↓↓↓
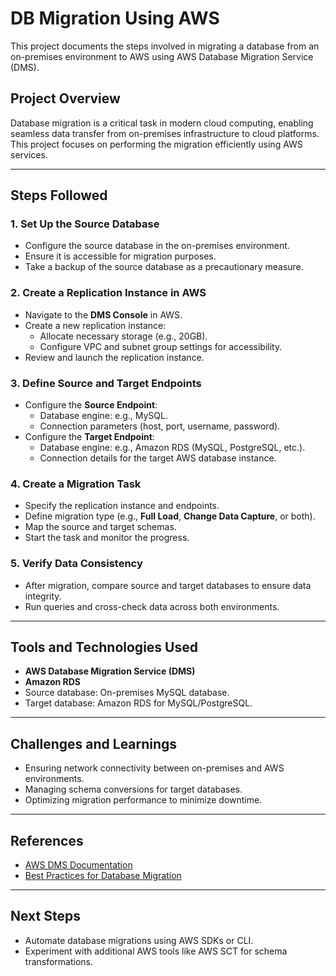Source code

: # DB Migration Using AWS

This project documents the steps involved in migrating a database from an on-premises environment to AWS using AWS Database Migration Service (DMS).

## Project Overview
Database migration is a critical task in modern cloud computing, enabling seamless data transfer from on-premises infrastructure to cloud platforms. This project focuses on performing the migration efficiently using AWS services.

---

## Steps Followed

### 1. **Set Up the Source Database**
- Configure the source database in the on-premises environment.
- Ensure it is accessible for migration purposes.
- Take a backup of the source database as a precautionary measure.

### 2. **Create a Replication Instance in AWS**
- Navigate to the **DMS Console** in AWS.
- Create a new replication instance:
  - Allocate necessary storage (e.g., 20GB).
  - Configure VPC and subnet group settings for accessibility.
- Review and launch the replication instance.

### 3. **Define Source and Target Endpoints**
- Configure the **Source Endpoint**:
  - Database engine: e.g., MySQL.
  - Connection parameters (host, port, username, password).
- Configure the **Target Endpoint**:
  - Database engine: e.g., Amazon RDS (MySQL, PostgreSQL, etc.).
  - Connection details for the target AWS database instance.

### 4. **Create a Migration Task**
- Specify the replication instance and endpoints.
- Define migration type (e.g., **Full Load**, **Change Data Capture**, or both).
- Map the source and target schemas.
- Start the task and monitor the progress.

### 5. **Verify Data Consistency**
- After migration, compare source and target databases to ensure data integrity.
- Run queries and cross-check data across both environments.

---

## Tools and Technologies Used
- **AWS Database Migration Service (DMS)**
- **Amazon RDS**
- Source database: On-premises MySQL database.
- Target database: Amazon RDS for MySQL/PostgreSQL.

---

## Challenges and Learnings
- Ensuring network connectivity between on-premises and AWS environments.
- Managing schema conversions for target databases.
- Optimizing migration performance to minimize downtime.

---

## References
- [AWS DMS Documentation](https://aws.amazon.com/dms/)
- [Best Practices for Database Migration](https://docs.aws.amazon.com/dms/latest/userguide/CHAP_BestPractices.html)

---

## Next Steps
- Automate database migrations using AWS SDKs or CLI.
- Experiment with additional AWS tools like AWS SCT for schema transformations.
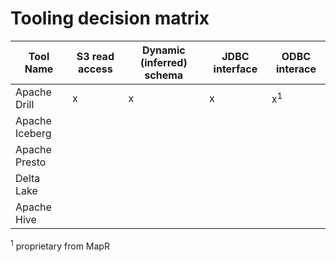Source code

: # Tooling decision matrix

|Tool Name|S3 read access|Dynamic (inferred) schema|JDBC interface|ODBC interace|
|---|---|---|---|---|
|Apache Drill|x|x|x|x<sup>1</sup>|
|Apache Iceberg|   |   |   |   |
|Apache Presto|   |   |   |   |
|Delta Lake|   |   |   |   |
|Apache Hive|   |   |   |   |

<sup>1</sup> proprietary from MapR
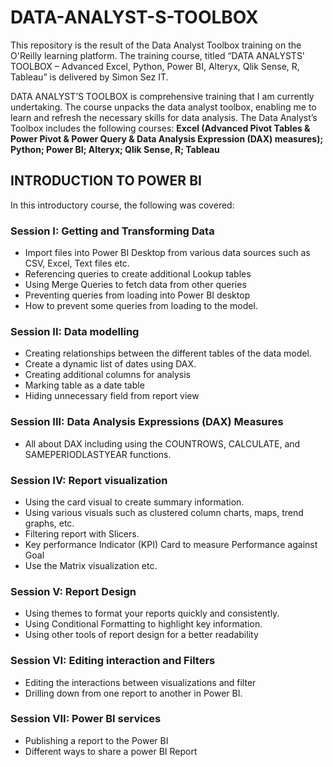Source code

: # DATA-ANALYST-S-TOOLBOX
This repository is the result of the Data Analyst Toolbox training on the O'Reilly learning platform. The training course, titled “DATA ANALYSTS' TOOLBOX – Advanced Excel, Python, Power BI, Alteryx, Qlik Sense, R, Tableau” is delivered by Simon Sez IT. 

DATA ANALYST’S TOOLBOX is comprehensive training that I am currently undertaking. The course unpacks the data analyst toolbox, enabling me to learn and refresh the necessary skills for data analysis. The Data Analyst’s Toolbox includes the following courses: **Excel (Advanced Pivot Tables & Power Pivot & Power Query & Data Analysis Expression (DAX) measures); Python; Power BI; Alteryx; Qlik Sense, R; Tableau**

## INTRODUCTION TO POWER BI
In this introductory course, the following was covered: 

### Session I: Getting and Transforming Data 
   * Import files into Power BI Desktop from various data sources such as CSV, Excel, Text files etc.
   * Referencing queries to create additional Lookup tables
   * Using Merge Queries to fetch data from other queries
   * Preventing queries from loading into Power BI desktop
   * How to prevent some queries from loading to the model.
  
### Session II: Data modelling 
  * Creating relationships between the different tables of the data model.
  * Create a dynamic list of dates using DAX.
  * Creating additional columns for analysis
  * Marking table as a date table
  * Hiding unnecessary field from report view
    
### Session III: Data Analysis Expressions (DAX) Measures
  * All about DAX including using the COUNTROWS, CALCULATE, and SAMEPERIODLASTYEAR functions.
    
### Session IV: Report visualization 
  * Using the card visual to create summary information.
  * Using various visuals such as clustered column charts, maps, trend graphs, etc.
  *  Filtering report with Slicers.
  *  Key performance Indicator (KPI) Card to measure Performance against Goal
  *  Use the Matrix visualization etc.
### Session V: Report Design
  * Using themes to format your reports quickly and consistently.
  * Using Conditional Formatting to highlight key information.
  * Using other tools of report design for a better readability
    
### Session VI: Editing interaction and Filters 
  * Editing the interactions between visualizations and filter
  * Drilling down from one report to another in Power BI.
    
### Session VII: Power BI services 
  * Publishing a report to the Power BI
  * Different ways to share a power BI Report
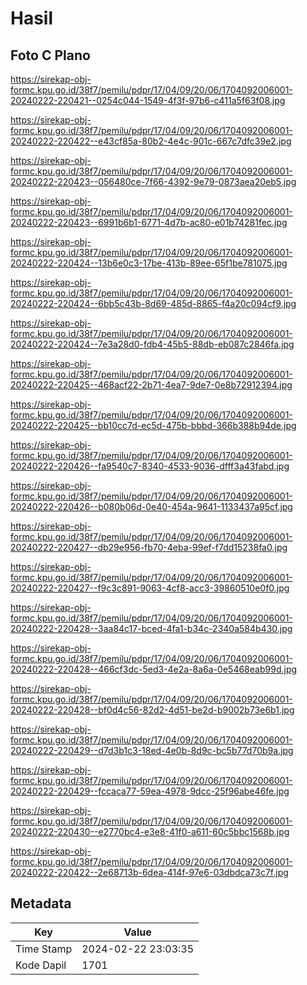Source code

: # Hasil

## Foto C Plano

https://sirekap-obj-formc.kpu.go.id/38f7/pemilu/pdpr/17/04/09/20/06/1704092006001-20240222-220421--0254c044-1549-4f3f-97b6-c411a5f63f08.jpg

https://sirekap-obj-formc.kpu.go.id/38f7/pemilu/pdpr/17/04/09/20/06/1704092006001-20240222-220422--e43cf85a-80b2-4e4c-901c-667c7dfc39e2.jpg

https://sirekap-obj-formc.kpu.go.id/38f7/pemilu/pdpr/17/04/09/20/06/1704092006001-20240222-220423--056480ce-7f66-4392-9e79-0873aea20eb5.jpg

https://sirekap-obj-formc.kpu.go.id/38f7/pemilu/pdpr/17/04/09/20/06/1704092006001-20240222-220423--6991b6b1-6771-4d7b-ac80-e01b74281fec.jpg

https://sirekap-obj-formc.kpu.go.id/38f7/pemilu/pdpr/17/04/09/20/06/1704092006001-20240222-220424--13b6e0c3-17be-413b-89ee-65f1be781075.jpg

https://sirekap-obj-formc.kpu.go.id/38f7/pemilu/pdpr/17/04/09/20/06/1704092006001-20240222-220424--6bb5c43b-8d69-485d-8865-f4a20c094cf9.jpg

https://sirekap-obj-formc.kpu.go.id/38f7/pemilu/pdpr/17/04/09/20/06/1704092006001-20240222-220424--7e3a28d0-fdb4-45b5-88db-eb087c2846fa.jpg

https://sirekap-obj-formc.kpu.go.id/38f7/pemilu/pdpr/17/04/09/20/06/1704092006001-20240222-220425--468acf22-2b71-4ea7-9de7-0e8b72912394.jpg

https://sirekap-obj-formc.kpu.go.id/38f7/pemilu/pdpr/17/04/09/20/06/1704092006001-20240222-220425--bb10cc7d-ec5d-475b-bbbd-366b388b94de.jpg

https://sirekap-obj-formc.kpu.go.id/38f7/pemilu/pdpr/17/04/09/20/06/1704092006001-20240222-220426--fa9540c7-8340-4533-9036-dfff3a43fabd.jpg

https://sirekap-obj-formc.kpu.go.id/38f7/pemilu/pdpr/17/04/09/20/06/1704092006001-20240222-220426--b080b06d-0e40-454a-9641-1133437a95cf.jpg

https://sirekap-obj-formc.kpu.go.id/38f7/pemilu/pdpr/17/04/09/20/06/1704092006001-20240222-220427--db29e956-fb70-4eba-99ef-f7dd15238fa0.jpg

https://sirekap-obj-formc.kpu.go.id/38f7/pemilu/pdpr/17/04/09/20/06/1704092006001-20240222-220427--f9c3c891-9063-4cf8-acc3-39860510e0f0.jpg

https://sirekap-obj-formc.kpu.go.id/38f7/pemilu/pdpr/17/04/09/20/06/1704092006001-20240222-220428--3aa84c17-bced-4fa1-b34c-2340a584b430.jpg

https://sirekap-obj-formc.kpu.go.id/38f7/pemilu/pdpr/17/04/09/20/06/1704092006001-20240222-220428--466cf3dc-5ed3-4e2a-8a6a-0e5468eab99d.jpg

https://sirekap-obj-formc.kpu.go.id/38f7/pemilu/pdpr/17/04/09/20/06/1704092006001-20240222-220428--bf0d4c56-82d2-4d51-be2d-b9002b73e6b1.jpg

https://sirekap-obj-formc.kpu.go.id/38f7/pemilu/pdpr/17/04/09/20/06/1704092006001-20240222-220429--d7d3b1c3-18ed-4e0b-8d9c-bc5b77d70b9a.jpg

https://sirekap-obj-formc.kpu.go.id/38f7/pemilu/pdpr/17/04/09/20/06/1704092006001-20240222-220429--fccaca77-59ea-4978-9dcc-25f96abe46fe.jpg

https://sirekap-obj-formc.kpu.go.id/38f7/pemilu/pdpr/17/04/09/20/06/1704092006001-20240222-220430--e2770bc4-e3e8-41f0-a611-60c5bbc1568b.jpg

https://sirekap-obj-formc.kpu.go.id/38f7/pemilu/pdpr/17/04/09/20/06/1704092006001-20240222-220422--2e68713b-6dea-414f-97e6-03dbdca73c7f.jpg


## Metadata

| Key        | Value               |
| ---------- | ------------------- |
| Time Stamp | 2024-02-22 23:03:35 |
| Kode Dapil | 1701                |



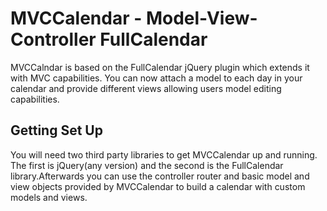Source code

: 

MVCCalendar - Model-View-Controller FullCalendar
====================================================

MVCCalndar is based on the FullCalendar jQuery plugin which extends it with
MVC capabilities. You can now attach a model to each day in your calendar and
provide different views allowing users model editing capabilities.

Getting Set Up
--------------

You will need two third party libraries to get MVCCalendar up and running. The
first is jQuery(any version) and the second is the FullCalendar
library.Afterwards you can use the controller router and basic model and view
objects provided by MVCCalendar to build a calendar with custom models and
views.


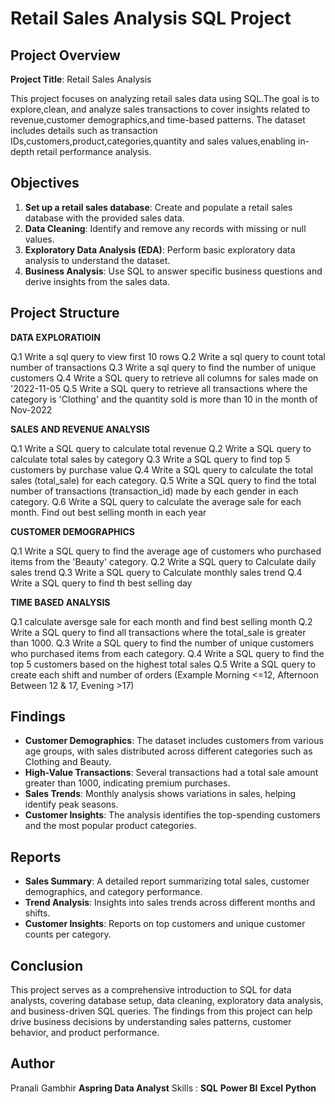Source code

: # Retail Sales Analysis SQL Project

## Project Overview

**Project Title**: Retail Sales Analysis  

This project focuses on analyzing retail sales data using SQL.The goal is to explore,clean, and analyze sales transactions to cover insights related to revenue,customer demographics,and time-based patterns.
The dataset includes details such as transaction IDs,customers,product,categories,quantity and sales values,enabling in-depth retail performance analysis.

## Objectives

1. **Set up a retail sales database**: Create and populate a retail sales database with the provided sales data.
2. **Data Cleaning**: Identify and remove any records with missing or null values.
3. **Exploratory Data Analysis (EDA)**: Perform basic exploratory data analysis to understand the dataset.
4. **Business Analysis**: Use SQL to answer specific business questions and derive insights from the sales data.


## Project Structure

**DATA EXPLORATIOIN**

Q.1 Write a sql query to view first 10 rows 
Q.2 Write a sql query to count total number of transactions 
Q.3 Write a sql query to find the number of unique customers
Q.4 Write a SQL query to retrieve all columns for sales made on '2022-11-05
Q.5 Write a SQL query to retrieve all transactions where the category is 'Clothing' and the quantity sold is more than 10 in the month of Nov-2022

**SALES AND REVENUE ANALYSIS**

Q.1 Write a SQL query to calculate total revenue 
Q.2 Write a SQL query to calculate total sales by category
Q.3 Write a SQL query to find top 5 customers by purchase value
Q.4 Write a SQL query to calculate the total sales (total_sale) for each category.
Q.5 Write a SQL query to find the total number of transactions (transaction_id) made by each gender in each category.
Q.6 Write a SQL query to calculate the average sale for each month. Find out best selling month in each year

**CUSTOMER DEMOGRAPHICS**

Q.1 Write a SQL query to find the average age of customers who purchased items from the 'Beauty' category.
Q.2 Write a SQL query to Calculate daily sales trend
Q.3 Write a SQL query to Calculate monthly sales trend
Q.4 Write a SQL query to find th best selling day

**TIME BASED ANALYSIS**

Q.1 calculate aversge sale for each month and find best selling month
Q.2 Write a SQL query to find all transactions where the total_sale is greater than 1000.
Q.3 Write a SQL query to find the number of unique customers who purchased items from each category.
Q.4 Write a SQL query to find the top 5 customers based on the highest total sales 
Q.5 Write a SQL query to create each shift and number of orders (Example Morning <=12, Afternoon Between 12 & 17, Evening >17)

## Findings

- **Customer Demographics**: The dataset includes customers from various age groups, with sales distributed across different categories such as Clothing and Beauty.
- **High-Value Transactions**: Several transactions had a total sale amount greater than 1000, indicating premium purchases.
- **Sales Trends**: Monthly analysis shows variations in sales, helping identify peak seasons.
- **Customer Insights**: The analysis identifies the top-spending customers and the most popular product categories.

## Reports

- **Sales Summary**: A detailed report summarizing total sales, customer demographics, and category performance.
- **Trend Analysis**: Insights into sales trends across different months and shifts.
- **Customer Insights**: Reports on top customers and unique customer counts per category.

## Conclusion

This project serves as a comprehensive introduction to SQL for data analysts, covering database setup, data cleaning, exploratory data analysis, and business-driven SQL queries. The findings from this project can help drive business decisions by understanding sales patterns, customer behavior, and product performance.

## Author
Pranali Gambhir
**Aspring Data Analyst**
Skills :
**SQL**
**Power BI**
**Excel**
**Python**



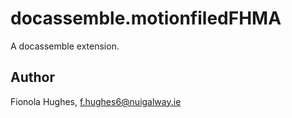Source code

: # docassemble.motionfiledFHMA

A docassemble extension.

## Author

Fionola Hughes, f.hughes6@nuigalway.ie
↑↑↑
Aim of the task: Each line in the data where the string "categories" occurs should be identified and copied.

Written solution:
The dataset includes details such as transaction IDs,customers,product,categories,quantity and sales values,enabling in-depth retail performance analysis.
- **Customer Demographics**: The dataset includes customers from various age groups, with sales distributed across different categories such as Clothing and Beauty.
- **Customer Insights**: The analysis identifies the top-spending customers and the most popular product categories.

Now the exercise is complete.